Data input/output operations for the survey processing pipeline.

This module provides pipeline steps for loading canonical survey tables from files and writing them to various output formats.

load_data

load_data(
    input_paths: dict[str, str],
) -> dict[str, pl.DataFrame | gpd.GeoDataFrame]

Load canonical survey tables from file paths into memory.

Parameters:

Name Type Description Default
input_paths dict[str, str]

Dictionary mapping table names to file paths. Supported formats: CSV, TSV, Parquet, Shapefile, GeoJSON.

required

Returns:

Type Description
dict[str, pl.DataFrame | gpd.GeoDataFrame]
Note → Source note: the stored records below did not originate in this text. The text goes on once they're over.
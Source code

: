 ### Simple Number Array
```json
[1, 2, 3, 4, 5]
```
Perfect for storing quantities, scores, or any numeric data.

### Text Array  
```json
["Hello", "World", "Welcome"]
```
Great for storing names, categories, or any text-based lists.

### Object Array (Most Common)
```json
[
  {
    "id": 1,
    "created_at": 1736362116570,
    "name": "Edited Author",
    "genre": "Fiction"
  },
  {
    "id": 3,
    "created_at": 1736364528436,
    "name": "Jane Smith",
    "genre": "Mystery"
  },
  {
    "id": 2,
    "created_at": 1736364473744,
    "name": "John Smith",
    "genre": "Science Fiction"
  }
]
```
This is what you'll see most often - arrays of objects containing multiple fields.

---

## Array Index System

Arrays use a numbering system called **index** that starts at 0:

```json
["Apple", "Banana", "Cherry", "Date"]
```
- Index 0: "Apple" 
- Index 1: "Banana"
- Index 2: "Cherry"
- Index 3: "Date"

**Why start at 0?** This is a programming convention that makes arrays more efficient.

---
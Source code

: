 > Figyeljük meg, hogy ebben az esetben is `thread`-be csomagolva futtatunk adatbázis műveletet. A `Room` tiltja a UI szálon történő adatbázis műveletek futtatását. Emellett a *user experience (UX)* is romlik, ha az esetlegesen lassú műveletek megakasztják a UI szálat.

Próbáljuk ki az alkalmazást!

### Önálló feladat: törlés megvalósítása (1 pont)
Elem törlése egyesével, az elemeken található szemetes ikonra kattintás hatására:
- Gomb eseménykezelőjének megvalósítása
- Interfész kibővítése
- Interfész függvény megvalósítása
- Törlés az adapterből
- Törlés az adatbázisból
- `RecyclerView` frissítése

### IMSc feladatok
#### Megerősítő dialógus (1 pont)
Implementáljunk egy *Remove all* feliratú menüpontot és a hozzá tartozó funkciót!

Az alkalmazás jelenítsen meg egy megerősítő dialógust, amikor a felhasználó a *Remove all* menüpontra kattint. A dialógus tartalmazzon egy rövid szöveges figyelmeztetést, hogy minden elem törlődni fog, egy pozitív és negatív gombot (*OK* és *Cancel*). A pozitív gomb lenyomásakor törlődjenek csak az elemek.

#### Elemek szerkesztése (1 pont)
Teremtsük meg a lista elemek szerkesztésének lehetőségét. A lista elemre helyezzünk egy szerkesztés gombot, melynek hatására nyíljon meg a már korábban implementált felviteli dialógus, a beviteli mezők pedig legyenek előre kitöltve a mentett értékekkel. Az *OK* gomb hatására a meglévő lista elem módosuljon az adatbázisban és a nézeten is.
Dictionary of table names to DataFrames (pl.DataFrame or gpd.GeoDataFrame).

dict[str, pl.DataFrame | gpd.GeoDataFrame]

Typical tables include households, persons, days, unlinked_trips, etc.

Algorithm
  1. Iterate through each table name and file path in input_paths
  2. Validate file path exists, providing helpful error message with broken path component
  3. Load data based on file extension:
    • .csv/.tsv → polars.read_csv()
    • .parquet → polars.read_parquet()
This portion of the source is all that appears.